Everi Holdings Inc. - (EVRI)

10-K Filing Date: February 29, 2024
Item 1C. Cybersecurity
Risk Management and Strategy
Everi recognizes the critical importance of developing, implementing, and maintaining the appropriate cybersecurity measures to safeguard our information systems and protect the confidentiality, integrity, and availability of our data and that of our customers or patrons. Everi has strategically integrated cybersecurity risk management into our broader risk management framework to establish a robust process for the monitoring and evaluation of cybersecurity risks in our business to promote a company-wide culture of cybersecurity risk management. This integration supports our efforts to assess and incorporate cybersecurity considerations into our decision-making processes.
Everi’s Security department, Chief Information Security Officer (CISO), and Chief Information Officer (CIO), with oversight from the CEO, lead the cybersecurity detection and risk reduction and mitigation efforts for the Company. These efforts include, but are not limited to the following:
Monitoring logs and alerts for security issues, events, and breaches;
Preparing and regularly testing Everi’s preparedness for attacks, incidents, and breaches, including the use of table-top exercises of simulated cyber incidents with the executive team;
Developing policies and procedures to identify, classify, and define protection and management objectives, and define acceptable use of Company information assets;
Deploying monitoring and data collection tools to monitor the security of devices and processes;
Monitoring and reviewing physical and logical access to Everi data and properties to meet applicable security and regulatory requirements;
Developing and maintaining a vulnerability identification and management program;
Developing and maintaining a security awareness and training program; and
Obtaining System and Organizational Controls Two certifications for products
Given the complexity and evolving nature of cybersecurity threats, Everi engages with a range of external experts, including cybersecurity assessors, consultants, and auditors in evaluating and testing our risk management systems. These partnerships enable us to leverage specialized knowledge and insights to maintain and enhance our cybersecurity strategies and processes. Our collaboration with these third-parties includes regular audits, threat assessments, and consultation on security enhancements.

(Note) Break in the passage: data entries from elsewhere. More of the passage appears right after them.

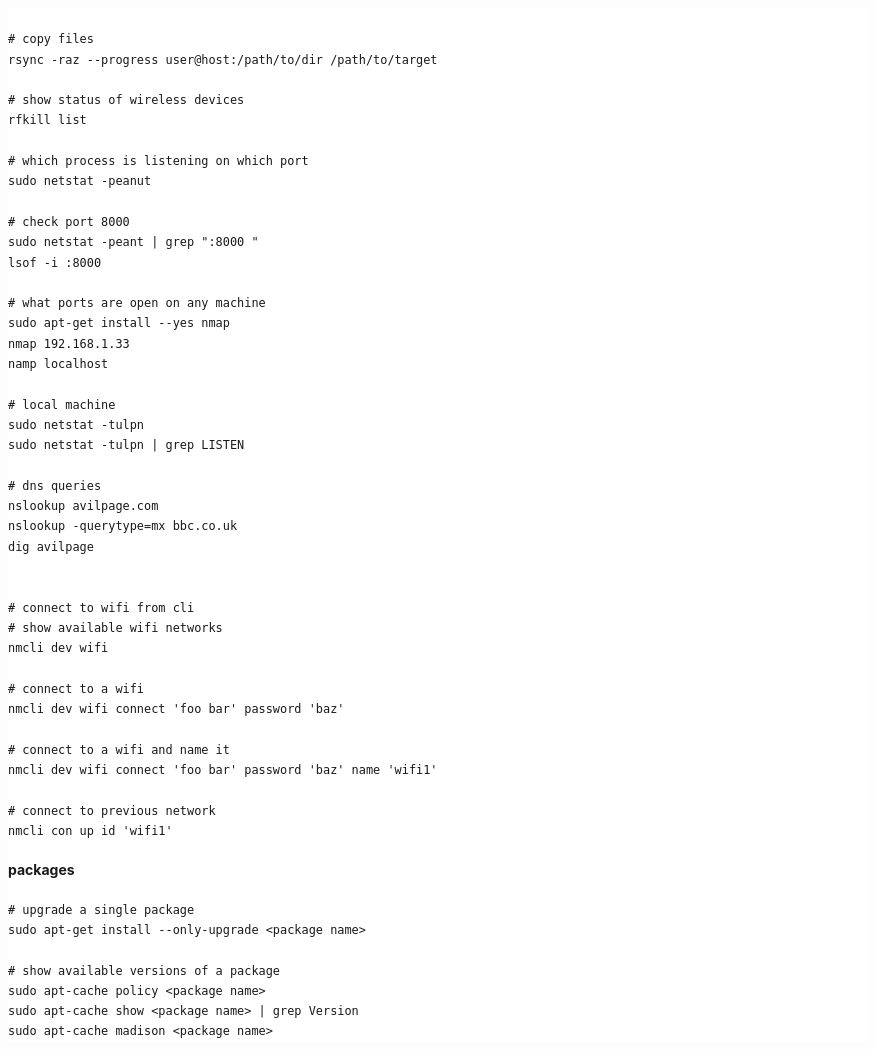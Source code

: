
 ```shell

# copy files
rsync -raz --progress user@host:/path/to/dir /path/to/target

# show status of wireless devices
rfkill list

# which process is listening on which port
sudo netstat -peanut

# check port 8000
sudo netstat -peant | grep ":8000 "
lsof -i :8000

# what ports are open on any machine
sudo apt-get install --yes nmap
nmap 192.168.1.33
namp localhost

# local machine
sudo netstat -tulpn
sudo netstat -tulpn | grep LISTEN

# dns queries
nslookup avilpage.com
nslookup -querytype=mx bbc.co.uk
dig avilpage


# connect to wifi from cli
# show available wifi networks
nmcli dev wifi

# connect to a wifi
nmcli dev wifi connect 'foo bar' password 'baz'

# connect to a wifi and name it
nmcli dev wifi connect 'foo bar' password 'baz' name 'wifi1'

# connect to previous network
nmcli con up id 'wifi1'
```



#### packages

```shell
# upgrade a single package
sudo apt-get install --only-upgrade <package name>

# show available versions of a package
sudo apt-cache policy <package name>
sudo apt-cache show <package name> | grep Version
sudo apt-cache madison <package name>
```
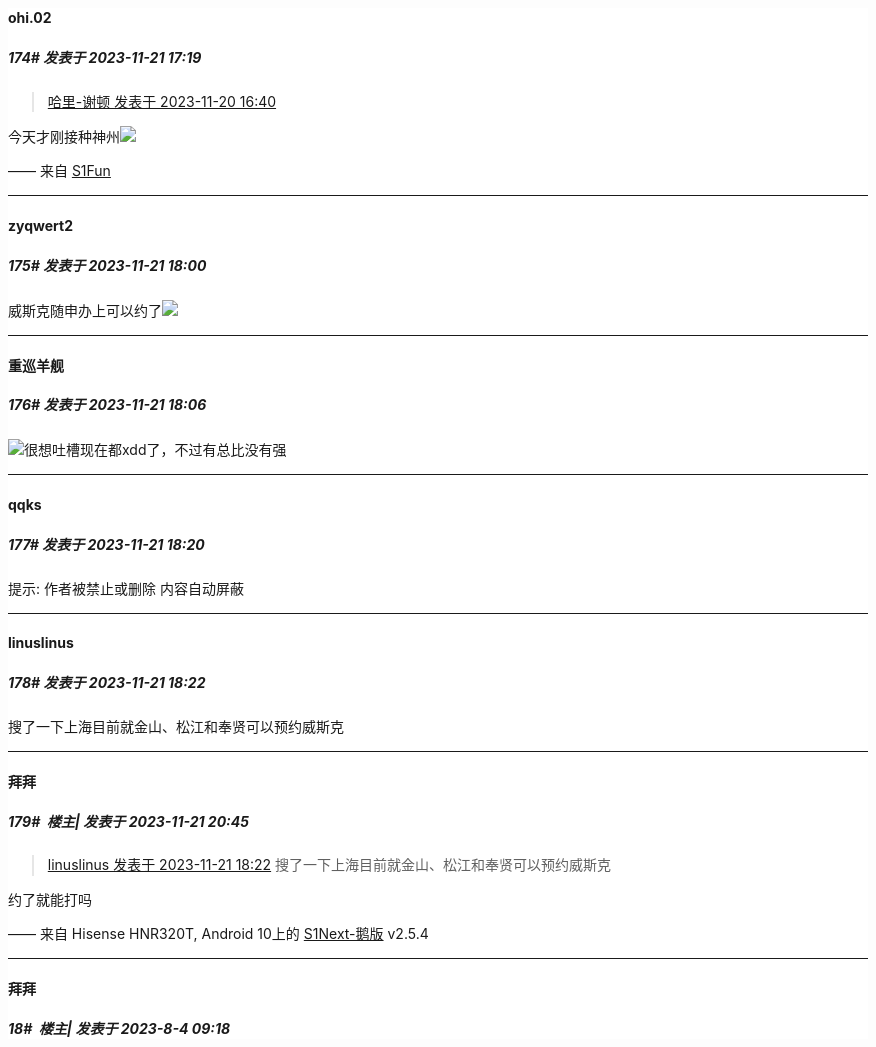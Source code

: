 ####  ohi.02  
##### 174#       发表于 2023-11-21 17:19

<blockquote><a href="httphttps://bbs.saraba1st.com/2b/forum.php?mod=redirect&amp;goto=findpost&amp;pid=63091002&amp;ptid=2147017" target="_blank">哈里-谢顿 发表于 2023-11-20 16:40</a></blockquote>
今天才刚接种神州<img src="https://static.saraba1st.com/image/smiley/face2017/015.png" referrerpolicy="no-referrer">

—— 来自 [S1Fun](https://s1fun.koalcat.com)

*****

####  zyqwert2  
##### 175#       发表于 2023-11-21 18:00

威斯克随申办上可以约了<img src="https://static.saraba1st.com/image/smiley/face2017/062.gif" referrerpolicy="no-referrer">

*****

####  重巡羊舰  
##### 176#       发表于 2023-11-21 18:06

<img src="https://static.saraba1st.com/image/smiley/face2017/068.png" referrerpolicy="no-referrer">很想吐槽现在都xdd了，不过有总比没有强

*****

####  qqks  
##### 177#       发表于 2023-11-21 18:20

提示: 作者被禁止或删除 内容自动屏蔽

*****

####  linuslinus  
##### 178#       发表于 2023-11-21 18:22

搜了一下上海目前就金山、松江和奉贤可以预约威斯克

*****

####  拜拜  
##### 179#         楼主| 发表于 2023-11-21 20:45

<blockquote><a href="httphttps://bbs.saraba1st.com/2b/forum.php?mod=redirect&amp;goto=findpost&amp;pid=63102031&amp;ptid=2147017" target="_blank">linuslinus 发表于 2023-11-21 18:22</a>
搜了一下上海目前就金山、松江和奉贤可以预约威斯克</blockquote>
约了就能打吗

—— 来自 Hisense HNR320T, Android 10上的 [S1Next-鹅版](https://github.com/ykrank/S1-Next/releases) v2.5.4

*****

####  拜拜  
##### 18#         楼主| 发表于 2023-8-4 09:18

We perform due diligence on select third-party vendors by collecting and reviewing certifications when available for our vendors. Certifications and reviews of third parties’ security practices are no guarantee and of little assurance that a vendor will not suffer a breach or loss of Everi data. Along with due diligence efforts, we review vendor contracts for contractual controls, and to seek that legal recourse is available in cases of a breach and or data loss.
As of the date of this Annual Report, we have not experienced a cybersecurity incident that has or is reasonably likely to materially affect us, including our business strategy, results of operations or financial condition. While we have not experienced any material cybersecurity incidents, there can be no guarantee that we will not be the subject of future successful attacks, threats or incidents. Additional information on cybersecurity risks we face can be found in Part I, Item 1A “Risk Factors” of this Annual Report on Form 10-K under the heading “Risks Related to Our Information Technology,” which should be read in conjunction with the foregoing information.
40


Governance
The Board of Directors is primarily responsible for overseeing, and is regularly updated on the nature of, the Company’s efforts to manage risks associated with cybersecurity threats.
The CISO and the CIO have significant experience in information technology and cybersecurity, including over 20 years of experience each in information security and compliance, multiple security certifications, and experience building vulnerability management, application security, and security operations groups. Additionally, their experience includes payments fraud prevention and enhancing the organization's ability to safeguard against financial cyber threats, among other intrusions. Our CIO and CISO combine leadership, familiarity with and resolution of various cyber-related perils, to help mitigate these types of risks for the Company. Due to their experience in the field, they play a pivotal role in informing the Board on cybersecurity risks. They provide briefings to the Board on a quarterly basis. These briefings encompass a broad range of topics, including:
The current cybersecurity landscape and emerging threats;
The status of ongoing cybersecurity initiatives and strategies;
Incident reports and learnings from any cybersecurity events; and
The Company’s compliance with regulatory requirements and industry standards
Cybersecurity Risk, Data Risk, and Technology Infrastructure Risk are among the risks assessed by the Company’s Enterprise Risk Management Program with the oversight of an executive-level Enterprise Risk Management Committee. Information Technology, Information Security, product development, and Internal Audit managers update the CISO, CIO and CEO on technology, cybersecurity, and privacy threats, risk mitigation efforts, penetration testing, and control testing at a regular Enterprise Security Meeting.
In addition to scheduled meetings, the CISO, CIO, and CEO maintain a regular dialogue regarding emerging or potential cybersecurity risks. Together, they receive updates on significant developments in the cybersecurity domain, as needed, but no less than quarterly, supporting the Board’s proactive and responsive oversight of cybersecurity-related risks. This engagement also supports the consideration and integration of cybersecurity matters into the broader strategic objectives.